Doctor Who: The Dalek Invasion of Earth
(6 episodes, s02e04-e09, 1964)
This was a great episode cover to cover, even with the dubious plot to steal an entire planet. Every one of the characters gets a chance to shine: The Doctor works through the puzzle in the Dalek jail cell, and helps Ian understand it as well; Barbara and Susan contribute to the fight at the Dalek saucer, which speaks volumes considering the lack of empowered women in 1960s science fiction; Barbara displays her intelligence and improv skills in stalling the Daleks by playing on their ignorance of human history; and Susan… oh, Susan.
Once again, Susan is yearning to grow, but is frustrated in trying to figure out how exactly to do so. David seems like a good mentor to help her find an identity and a place to thrive. The Doctor’s grudging respect for him points to this as well, and it was heart-wrenching to see him finally let his granddaughter go. It was interesting how much Susan grew on me in the short time she was on the show. After the credits rolled, I couldn’t press play to start the next serial because I felt like I needed time to say goodbye.

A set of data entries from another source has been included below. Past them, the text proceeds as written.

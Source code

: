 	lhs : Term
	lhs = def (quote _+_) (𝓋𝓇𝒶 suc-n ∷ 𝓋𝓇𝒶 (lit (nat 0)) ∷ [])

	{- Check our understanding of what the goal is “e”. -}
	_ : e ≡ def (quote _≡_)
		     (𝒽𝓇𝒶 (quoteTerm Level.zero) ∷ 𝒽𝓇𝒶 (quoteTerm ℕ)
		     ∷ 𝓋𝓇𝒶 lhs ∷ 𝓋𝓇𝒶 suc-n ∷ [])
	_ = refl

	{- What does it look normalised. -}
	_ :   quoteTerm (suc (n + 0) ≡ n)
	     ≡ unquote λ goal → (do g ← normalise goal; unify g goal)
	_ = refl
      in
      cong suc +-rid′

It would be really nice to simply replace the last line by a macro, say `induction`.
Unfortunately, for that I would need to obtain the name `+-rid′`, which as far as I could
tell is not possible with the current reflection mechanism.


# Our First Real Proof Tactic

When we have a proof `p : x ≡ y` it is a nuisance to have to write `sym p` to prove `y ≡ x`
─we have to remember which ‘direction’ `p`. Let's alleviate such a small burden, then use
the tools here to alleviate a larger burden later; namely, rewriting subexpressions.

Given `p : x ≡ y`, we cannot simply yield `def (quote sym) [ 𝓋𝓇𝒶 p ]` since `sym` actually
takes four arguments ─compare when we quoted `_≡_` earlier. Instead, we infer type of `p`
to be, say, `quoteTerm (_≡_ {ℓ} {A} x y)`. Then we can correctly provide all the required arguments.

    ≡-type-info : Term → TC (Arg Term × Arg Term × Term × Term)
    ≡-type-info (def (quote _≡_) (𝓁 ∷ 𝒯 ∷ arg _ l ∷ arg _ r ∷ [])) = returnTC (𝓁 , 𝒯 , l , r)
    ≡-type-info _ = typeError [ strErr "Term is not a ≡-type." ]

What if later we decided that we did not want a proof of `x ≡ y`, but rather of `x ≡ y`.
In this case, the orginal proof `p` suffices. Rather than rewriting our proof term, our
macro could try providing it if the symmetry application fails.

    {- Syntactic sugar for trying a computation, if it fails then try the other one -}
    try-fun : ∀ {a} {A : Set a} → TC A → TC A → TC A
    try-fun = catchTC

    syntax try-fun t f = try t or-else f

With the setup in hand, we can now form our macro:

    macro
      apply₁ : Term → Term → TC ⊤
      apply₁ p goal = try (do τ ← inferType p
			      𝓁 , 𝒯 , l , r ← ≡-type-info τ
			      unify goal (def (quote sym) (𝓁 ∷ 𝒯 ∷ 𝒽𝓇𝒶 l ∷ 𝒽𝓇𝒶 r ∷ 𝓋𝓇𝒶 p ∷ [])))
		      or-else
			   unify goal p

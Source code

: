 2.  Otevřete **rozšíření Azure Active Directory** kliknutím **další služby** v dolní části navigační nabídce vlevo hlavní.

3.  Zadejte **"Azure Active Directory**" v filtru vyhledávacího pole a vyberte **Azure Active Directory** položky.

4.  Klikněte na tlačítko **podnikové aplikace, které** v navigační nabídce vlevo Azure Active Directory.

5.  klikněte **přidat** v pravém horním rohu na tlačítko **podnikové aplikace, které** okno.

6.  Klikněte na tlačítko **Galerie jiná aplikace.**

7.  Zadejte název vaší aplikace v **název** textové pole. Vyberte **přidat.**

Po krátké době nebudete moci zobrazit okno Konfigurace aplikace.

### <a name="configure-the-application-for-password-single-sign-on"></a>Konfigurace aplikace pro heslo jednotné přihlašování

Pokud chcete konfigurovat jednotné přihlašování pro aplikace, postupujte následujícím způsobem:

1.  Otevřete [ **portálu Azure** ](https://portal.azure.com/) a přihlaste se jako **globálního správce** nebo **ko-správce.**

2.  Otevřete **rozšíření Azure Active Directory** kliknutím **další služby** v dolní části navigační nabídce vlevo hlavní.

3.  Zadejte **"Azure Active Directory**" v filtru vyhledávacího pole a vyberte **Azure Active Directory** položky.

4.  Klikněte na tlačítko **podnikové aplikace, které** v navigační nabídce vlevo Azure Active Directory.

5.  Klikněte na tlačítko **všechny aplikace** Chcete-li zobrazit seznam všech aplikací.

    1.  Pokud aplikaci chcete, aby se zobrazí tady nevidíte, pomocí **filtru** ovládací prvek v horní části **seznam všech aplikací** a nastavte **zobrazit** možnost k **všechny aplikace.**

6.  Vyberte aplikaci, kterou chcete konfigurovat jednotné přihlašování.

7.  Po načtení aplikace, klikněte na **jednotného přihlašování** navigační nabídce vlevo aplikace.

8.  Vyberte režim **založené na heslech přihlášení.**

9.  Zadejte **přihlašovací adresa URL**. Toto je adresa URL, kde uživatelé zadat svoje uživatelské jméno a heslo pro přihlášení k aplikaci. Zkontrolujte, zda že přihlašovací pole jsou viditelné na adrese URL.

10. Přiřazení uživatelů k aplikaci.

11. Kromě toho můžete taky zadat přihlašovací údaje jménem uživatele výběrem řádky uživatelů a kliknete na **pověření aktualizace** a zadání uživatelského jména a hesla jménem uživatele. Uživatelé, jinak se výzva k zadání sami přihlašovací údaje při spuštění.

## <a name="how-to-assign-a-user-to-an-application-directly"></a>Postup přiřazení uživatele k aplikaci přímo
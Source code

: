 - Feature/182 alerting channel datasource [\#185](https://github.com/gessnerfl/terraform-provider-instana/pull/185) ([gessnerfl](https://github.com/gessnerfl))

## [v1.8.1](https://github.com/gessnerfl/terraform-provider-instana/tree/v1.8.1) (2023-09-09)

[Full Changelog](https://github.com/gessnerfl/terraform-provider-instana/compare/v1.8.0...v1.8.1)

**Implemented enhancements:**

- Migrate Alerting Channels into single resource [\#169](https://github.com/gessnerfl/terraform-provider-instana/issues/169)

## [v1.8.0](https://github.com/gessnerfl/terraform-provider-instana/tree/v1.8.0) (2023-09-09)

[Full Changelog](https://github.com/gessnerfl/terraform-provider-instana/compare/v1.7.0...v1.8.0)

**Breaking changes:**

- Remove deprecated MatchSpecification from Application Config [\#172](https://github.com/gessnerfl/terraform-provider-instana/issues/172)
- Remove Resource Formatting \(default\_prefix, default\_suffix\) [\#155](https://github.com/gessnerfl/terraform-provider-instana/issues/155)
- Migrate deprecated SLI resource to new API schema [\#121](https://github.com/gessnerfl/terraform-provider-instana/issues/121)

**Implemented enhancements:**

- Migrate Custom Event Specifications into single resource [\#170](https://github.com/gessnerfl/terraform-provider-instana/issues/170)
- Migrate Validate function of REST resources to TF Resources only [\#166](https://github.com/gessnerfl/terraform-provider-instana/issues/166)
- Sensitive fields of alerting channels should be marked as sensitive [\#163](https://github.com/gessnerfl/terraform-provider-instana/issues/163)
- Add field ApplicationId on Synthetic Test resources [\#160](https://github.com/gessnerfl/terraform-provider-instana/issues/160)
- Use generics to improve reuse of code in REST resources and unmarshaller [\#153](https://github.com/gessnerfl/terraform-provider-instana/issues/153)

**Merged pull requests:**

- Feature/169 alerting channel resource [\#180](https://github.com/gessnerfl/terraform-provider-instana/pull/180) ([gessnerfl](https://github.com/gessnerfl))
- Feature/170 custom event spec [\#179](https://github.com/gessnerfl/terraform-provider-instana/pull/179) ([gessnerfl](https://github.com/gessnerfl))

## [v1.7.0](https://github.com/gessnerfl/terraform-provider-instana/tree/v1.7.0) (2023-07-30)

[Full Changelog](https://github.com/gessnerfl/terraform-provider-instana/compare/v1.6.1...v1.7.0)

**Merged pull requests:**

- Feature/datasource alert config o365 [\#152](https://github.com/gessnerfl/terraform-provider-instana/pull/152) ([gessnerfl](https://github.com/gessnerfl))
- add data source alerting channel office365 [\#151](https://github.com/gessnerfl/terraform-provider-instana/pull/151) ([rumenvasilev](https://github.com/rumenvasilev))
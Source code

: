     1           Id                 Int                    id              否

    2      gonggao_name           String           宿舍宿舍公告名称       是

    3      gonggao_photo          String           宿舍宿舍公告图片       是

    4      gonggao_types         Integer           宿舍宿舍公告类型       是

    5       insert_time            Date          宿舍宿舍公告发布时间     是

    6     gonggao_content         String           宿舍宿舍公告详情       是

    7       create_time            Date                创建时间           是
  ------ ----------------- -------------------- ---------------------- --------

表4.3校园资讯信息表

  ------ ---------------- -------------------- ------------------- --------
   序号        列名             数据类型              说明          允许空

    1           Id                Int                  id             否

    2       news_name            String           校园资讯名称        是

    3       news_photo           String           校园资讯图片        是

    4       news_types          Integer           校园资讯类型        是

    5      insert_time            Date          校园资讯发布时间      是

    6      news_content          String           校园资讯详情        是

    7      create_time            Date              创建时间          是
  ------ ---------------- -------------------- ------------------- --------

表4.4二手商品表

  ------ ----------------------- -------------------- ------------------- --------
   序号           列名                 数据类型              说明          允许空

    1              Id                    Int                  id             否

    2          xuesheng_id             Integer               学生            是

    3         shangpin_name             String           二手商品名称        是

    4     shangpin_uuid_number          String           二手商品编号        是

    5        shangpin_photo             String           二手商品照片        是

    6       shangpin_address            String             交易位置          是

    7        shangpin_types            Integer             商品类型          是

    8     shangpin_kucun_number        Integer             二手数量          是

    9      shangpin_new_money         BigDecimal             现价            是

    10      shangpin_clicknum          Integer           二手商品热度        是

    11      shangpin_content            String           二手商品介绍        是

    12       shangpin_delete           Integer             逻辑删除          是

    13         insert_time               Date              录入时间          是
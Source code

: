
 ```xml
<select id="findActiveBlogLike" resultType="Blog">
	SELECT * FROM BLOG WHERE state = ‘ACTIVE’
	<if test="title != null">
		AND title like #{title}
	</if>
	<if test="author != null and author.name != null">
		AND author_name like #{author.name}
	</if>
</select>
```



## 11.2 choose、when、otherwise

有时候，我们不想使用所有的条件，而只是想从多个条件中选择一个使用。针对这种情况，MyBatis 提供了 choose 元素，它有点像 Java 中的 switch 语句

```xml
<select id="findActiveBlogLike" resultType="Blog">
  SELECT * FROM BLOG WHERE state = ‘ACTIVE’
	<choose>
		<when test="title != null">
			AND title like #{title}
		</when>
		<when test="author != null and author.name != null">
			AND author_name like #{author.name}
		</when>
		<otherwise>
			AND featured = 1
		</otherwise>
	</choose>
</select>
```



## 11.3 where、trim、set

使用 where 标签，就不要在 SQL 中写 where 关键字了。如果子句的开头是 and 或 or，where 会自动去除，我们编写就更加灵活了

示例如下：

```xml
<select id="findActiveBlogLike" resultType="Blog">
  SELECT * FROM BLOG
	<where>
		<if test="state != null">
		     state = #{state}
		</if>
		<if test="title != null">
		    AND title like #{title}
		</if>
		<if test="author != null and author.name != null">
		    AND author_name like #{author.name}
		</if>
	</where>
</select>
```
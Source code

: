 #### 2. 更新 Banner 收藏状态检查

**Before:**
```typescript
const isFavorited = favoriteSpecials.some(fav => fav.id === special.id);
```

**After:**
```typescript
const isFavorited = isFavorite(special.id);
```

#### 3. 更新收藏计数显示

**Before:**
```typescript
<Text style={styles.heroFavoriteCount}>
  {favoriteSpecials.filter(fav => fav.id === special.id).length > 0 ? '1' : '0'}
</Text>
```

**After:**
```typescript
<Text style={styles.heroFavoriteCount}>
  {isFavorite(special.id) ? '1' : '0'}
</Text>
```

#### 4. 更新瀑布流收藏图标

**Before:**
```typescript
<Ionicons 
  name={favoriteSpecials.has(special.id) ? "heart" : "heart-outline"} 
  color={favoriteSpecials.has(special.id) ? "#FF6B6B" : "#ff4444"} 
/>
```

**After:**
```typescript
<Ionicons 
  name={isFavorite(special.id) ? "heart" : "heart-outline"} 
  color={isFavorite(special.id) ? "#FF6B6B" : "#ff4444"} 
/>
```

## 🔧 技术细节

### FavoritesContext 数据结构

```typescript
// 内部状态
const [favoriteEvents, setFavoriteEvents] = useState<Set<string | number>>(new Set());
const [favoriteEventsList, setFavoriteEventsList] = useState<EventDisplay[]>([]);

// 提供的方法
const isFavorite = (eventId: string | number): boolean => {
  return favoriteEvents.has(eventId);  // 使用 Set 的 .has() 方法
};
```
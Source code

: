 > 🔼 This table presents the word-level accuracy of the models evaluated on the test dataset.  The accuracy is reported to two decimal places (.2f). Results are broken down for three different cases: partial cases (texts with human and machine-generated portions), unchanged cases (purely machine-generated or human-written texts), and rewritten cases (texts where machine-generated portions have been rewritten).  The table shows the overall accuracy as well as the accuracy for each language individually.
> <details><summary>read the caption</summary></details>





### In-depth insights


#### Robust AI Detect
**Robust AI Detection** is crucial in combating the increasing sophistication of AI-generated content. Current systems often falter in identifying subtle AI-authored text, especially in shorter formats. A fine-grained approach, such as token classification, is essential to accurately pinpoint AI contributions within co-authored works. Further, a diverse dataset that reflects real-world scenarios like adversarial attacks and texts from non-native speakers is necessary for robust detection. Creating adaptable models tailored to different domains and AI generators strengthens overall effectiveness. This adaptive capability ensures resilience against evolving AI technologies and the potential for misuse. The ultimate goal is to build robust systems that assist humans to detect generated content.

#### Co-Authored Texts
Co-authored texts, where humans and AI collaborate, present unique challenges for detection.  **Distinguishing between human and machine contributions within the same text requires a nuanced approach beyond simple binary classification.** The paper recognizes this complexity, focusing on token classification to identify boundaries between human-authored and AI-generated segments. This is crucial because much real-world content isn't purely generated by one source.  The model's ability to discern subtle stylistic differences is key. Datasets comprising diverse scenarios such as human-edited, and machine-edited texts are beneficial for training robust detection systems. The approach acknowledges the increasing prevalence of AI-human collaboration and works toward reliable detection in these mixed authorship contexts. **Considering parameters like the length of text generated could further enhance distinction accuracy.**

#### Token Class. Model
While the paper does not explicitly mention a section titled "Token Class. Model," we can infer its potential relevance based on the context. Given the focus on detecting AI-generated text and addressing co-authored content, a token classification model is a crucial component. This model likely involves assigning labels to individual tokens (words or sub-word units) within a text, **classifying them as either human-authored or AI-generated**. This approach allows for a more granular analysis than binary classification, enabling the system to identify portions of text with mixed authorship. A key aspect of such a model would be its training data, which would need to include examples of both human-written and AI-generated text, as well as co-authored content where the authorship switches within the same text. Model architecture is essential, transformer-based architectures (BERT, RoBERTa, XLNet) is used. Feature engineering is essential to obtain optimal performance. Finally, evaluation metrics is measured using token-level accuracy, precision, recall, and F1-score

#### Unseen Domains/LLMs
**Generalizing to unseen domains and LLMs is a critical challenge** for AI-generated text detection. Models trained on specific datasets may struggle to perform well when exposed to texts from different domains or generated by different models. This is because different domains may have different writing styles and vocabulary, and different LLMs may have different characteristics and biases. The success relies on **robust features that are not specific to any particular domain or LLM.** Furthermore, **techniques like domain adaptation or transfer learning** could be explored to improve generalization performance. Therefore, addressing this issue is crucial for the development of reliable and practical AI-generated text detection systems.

Even among the secondary characters, the development was great. Particularly, I point to the wheelchair-bound scientist’s sacrifice to test his Dalek killing grenade. It was very chilling, since he died in vain.
Some last notes on characters, it was good to see the Doctor back in his signature jacket. This episode also reinforced a couple of things with his character. First, he doesn’t kill unless under a direct threat, which will be interesting to track over this project. Second, he very clearly established that he prefers the name (title?) Doctor, and not the shortened form of Doc.
Finally, William Russell (Ian) sure does like testing the limits of the sets, doesn’t he? He keeps running headlong into set pieces that shouldn’t bend, but do under the power of his spirited no-holds-barred acting style.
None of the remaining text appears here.